Starting with the line that contains "- Measure content" and ending with the final line of the data below, print those lines exactly and nothing else.

Supplied records:

• • • • • • •

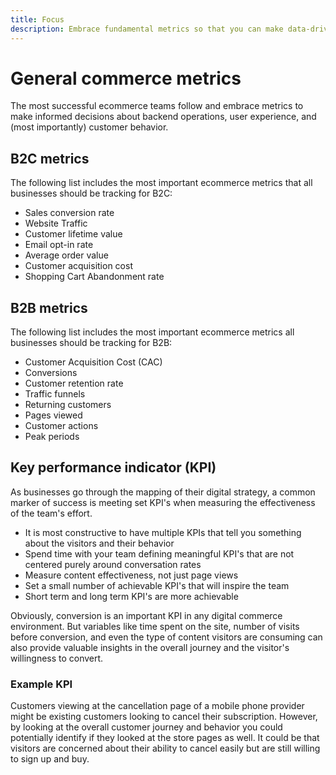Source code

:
 ```yaml
---
title: Focus
description: Embrace fundamental metrics so that you can make data-driven decisions.
---
```


# General commerce metrics

The most successful ecommerce teams follow and embrace metrics to make informed decisions about backend operations, user experience, and (most importantly) customer behavior.

## B2C metrics

The following list includes the most important ecommerce metrics that all businesses should be tracking for B2C:

- Sales conversion rate
- Website Traffic
- Customer lifetime value
- Email opt-in rate
- Average order value
- Customer acquisition cost
- Shopping Cart Abandonment rate

## B2B metrics

The following list includes the most important ecommerce metrics all businesses should be tracking for B2B:
        
- Customer Acquisition Cost (CAC)
- Conversions
- Customer retention rate
- Traffic funnels
- Returning customers
- Pages viewed
- Customer actions
- Peak periods

## Key performance indicator (KPI)

As businesses go through the mapping of their digital strategy, a common marker of success is meeting set KPI's when measuring the effectiveness of the team's effort.

- It is most constructive to have multiple KPIs that tell you something about the visitors and their behavior
- Spend time with your team defining meaningful KPI's that are not centered purely around conversation rates
- Measure content effectiveness, not just page views
- Set a small number of achievable KPI's that will inspire the team
- Short term and long term KPI's are more achievable

Obviously, conversion is an important KPI in any digital commerce environment. But variables like time spent on the site, number of visits before conversion, and even the type of content visitors are consuming can also provide valuable insights in the overall journey and the visitor's willingness to convert.

### Example KPI

Customers viewing at the cancellation page of a mobile phone provider might be existing customers looking to cancel their subscription. However, by looking at the overall customer journey and behavior you could potentially identify if they looked at the store pages as well. It could be that visitors are concerned about their ability to cancel easily but are still willing to sign up and buy.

• • • • • • •

Answer for the task:
- Measure content effectiveness, not just page views
- Set a small number of achievable KPI's that will inspire the team
- Short term and long term KPI's are more achievable

Obviously, conversion is an important KPI in any digital commerce environment. But variables like time spent on the site, number of visits before conversion, and even the type of content visitors are consuming can also provide valuable insights in the overall journey and the visitor's willingness to convert.

### Example KPI

Customers viewing at the cancellation page of a mobile phone provider might be existing customers looking to cancel their subscription. However, by looking at the overall customer journey and behavior you could potentially identify if they looked at the store pages as well. It could be that visitors are concerned about their ability to cancel easily but are still willing to sign up and buy.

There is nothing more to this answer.